Deficits also don’t cause the policy choice that is devaluation, plus they logically occur absent devaluation in consideration of what’s true about lending: once again, no one lends money as much as they shift near-term access to goods and services to those who need it in return for greater access (the rate of interest) to goods and services at a later date. In other words, if deficits caused inflation, there would logically be no deficits. Really, who would forfeit consumption now in return for dollar returns in the future that would be exchangeable for fewer goods and services?
Cochrane and Hartley would seemingly agree with all of the above, or at least agree that “debt and deficits do not automatically cause inflation,” which was why it wasn't anticipated that they would assert that deficits do cause inflation if the borrowing government lacks “a believable plan for repayment.” If so, they write that “People try to get rid of public debt, pushing up prices until its real value is back to what people think government will repay.” That's one way of looking at it, but a case will be made that there's a more positive way of looking at the issue.

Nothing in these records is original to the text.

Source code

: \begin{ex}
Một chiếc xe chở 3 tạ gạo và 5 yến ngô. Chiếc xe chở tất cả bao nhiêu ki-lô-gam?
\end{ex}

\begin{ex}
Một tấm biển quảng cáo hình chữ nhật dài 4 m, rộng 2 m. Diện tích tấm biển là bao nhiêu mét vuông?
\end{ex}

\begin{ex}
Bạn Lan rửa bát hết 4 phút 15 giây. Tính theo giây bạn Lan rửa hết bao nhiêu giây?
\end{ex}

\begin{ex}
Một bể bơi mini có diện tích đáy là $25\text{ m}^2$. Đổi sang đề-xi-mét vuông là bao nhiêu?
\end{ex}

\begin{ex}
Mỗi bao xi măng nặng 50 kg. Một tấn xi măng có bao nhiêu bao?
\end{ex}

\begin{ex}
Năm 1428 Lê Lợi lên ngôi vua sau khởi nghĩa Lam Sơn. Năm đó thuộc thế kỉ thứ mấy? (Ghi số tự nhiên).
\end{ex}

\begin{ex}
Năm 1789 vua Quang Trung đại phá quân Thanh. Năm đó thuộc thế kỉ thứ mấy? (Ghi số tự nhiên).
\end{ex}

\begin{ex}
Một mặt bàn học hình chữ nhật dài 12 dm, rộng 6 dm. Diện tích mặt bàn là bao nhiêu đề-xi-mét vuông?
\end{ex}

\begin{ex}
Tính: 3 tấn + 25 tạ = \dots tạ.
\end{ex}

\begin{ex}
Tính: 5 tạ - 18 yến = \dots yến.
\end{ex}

Figure that if Canada lacked “a believable plan for repayment” of its borrowings then it seems there wouldn’t have been a market for such a sizable chunk of debt. This isn’t to say that investors don’t err on occasion, but investors certainly don't set out to fund governments that lack the means to repay what they've borrowed.
From there, we get back to the truth about debt whereby it’s yet again a shift of near-term resource access to the borrower in return for greater resource access for the lender in time. Which is a long or short way of saying that while there might be dumb money out there, rare are the investors that would purposely purchase debt in order to take a haircut. Did they simply buy debt unaware of its junky quality? That's unlikely, as it unlikely that Cochrane and Hartley would know what skin-in-the-game investors apparently did not know.
Which brings us back to the contention that country debt incurred is inflationary if when there’s no “believable plan for repayment.” Except that if there’s no “believable plan for repayment,” then there’s logically no debt. Figure that markets by virtue of being markets are going to sniff out what’s not credible first, only for borrowing windows to close.
About what’s been written, none of it should be construed as an assertion that governments never default, or devalue (inflation) their way out of debt. Of course they do. But the default is a policy choice, as is the devaluation a policy choice. If it were an automatic consequence of governments borrowing too much, then the borrowing wouldn’t happen to begin with.
Markets for debt are wise, precisely because the compound interest costs of poor lending decisions are immense. The mere assumption that government borrowing somehow causes inflation presumes a level of information asymmetry that doesn’t exist in very deep country debt markets, and that arguably never has existed.